* **PROBLEM DETAILS**
Look through the data below and, wherever a line carries the word "slow", please copy that line.

Dataset items
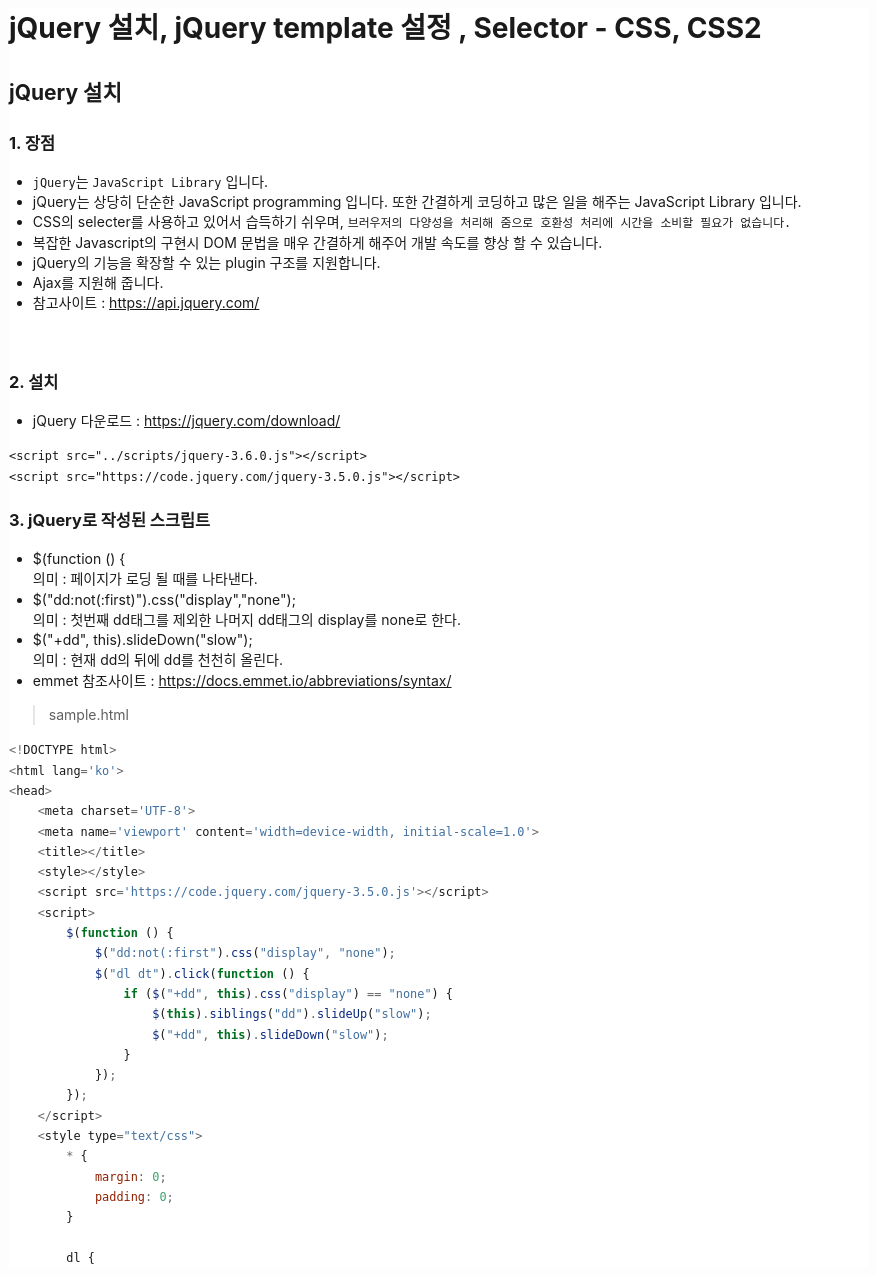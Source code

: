 # jQuery 설치, jQuery template 설정 , Selector - CSS, CSS2

## jQuery 설치

### 1. 장점

- `jQuery`는 `JavaScript Library` 입니다.
- jQuery는 상당히 단순한 JavaScript programming 입니다. 또한 간결하게 코딩하고 많은 일을 해주는 JavaScript Library 입니다.
- CSS의 selecter를 사용하고 있어서 습득하기 쉬우며, `브러우저의 다양성을 처리해 줌으로 호환성 처리에 시간을 소비할 필요가 없습니다.`
- 복잡한 Javascript의 구현시 DOM 문법을 매우 간결하게 해주어 개발 속도를 향상 할 수 있습니다.
- jQuery의 기능을 확장할 수 있는 plugin 구조를 지원합니다.
- Ajax를 지원해 줍니다.
- 참고사이트 : https://api.jquery.com/

<br />

### 2. 설치

- jQuery 다운로드 : https://jquery.com/download/

```
<script src="../scripts/jquery-3.6.0.js"></script>
<script src="https://code.jquery.com/jquery-3.5.0.js"></script>
```

### 3. jQuery로 작성된 스크립트

- $(function () {
  <br />의미 : 페이지가 로딩 될 때를 나타낸다.
- $("dd:not(:first)").css("display","none");
  <br />의미 : 첫번째 dd태그를 제외한 나머지 dd태그의 display를 none로 한다.
- $("+dd", this).slideDown("slow");
  <br />의미 : 현재 dd의 뒤에 dd를 천천히 올린다.
- emmet 참조사이트 : https://docs.emmet.io/abbreviations/syntax/

> sample.html

```javascript
<!DOCTYPE html>
<html lang='ko'>
<head>
    <meta charset='UTF-8'>
    <meta name='viewport' content='width=device-width, initial-scale=1.0'>
    <title></title>
    <style></style>
    <script src='https://code.jquery.com/jquery-3.5.0.js'></script>
    <script>
        $(function () {
            $("dd:not(:first").css("display", "none");
            $("dl dt").click(function () {
                if ($("+dd", this).css("display") == "none") {
                    $(this).siblings("dd").slideUp("slow");
                    $("+dd", this).slideDown("slow");
                }
            });
        });
    </script>
    <style type="text/css">
        * {
            margin: 0;
            padding: 0;
        }

        dl {
```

* **ANSWER**
- $("+dd", this).slideDown("slow");
                    $(this).siblings("dd").slideUp("slow");
                    $("+dd", this).slideDown("slow");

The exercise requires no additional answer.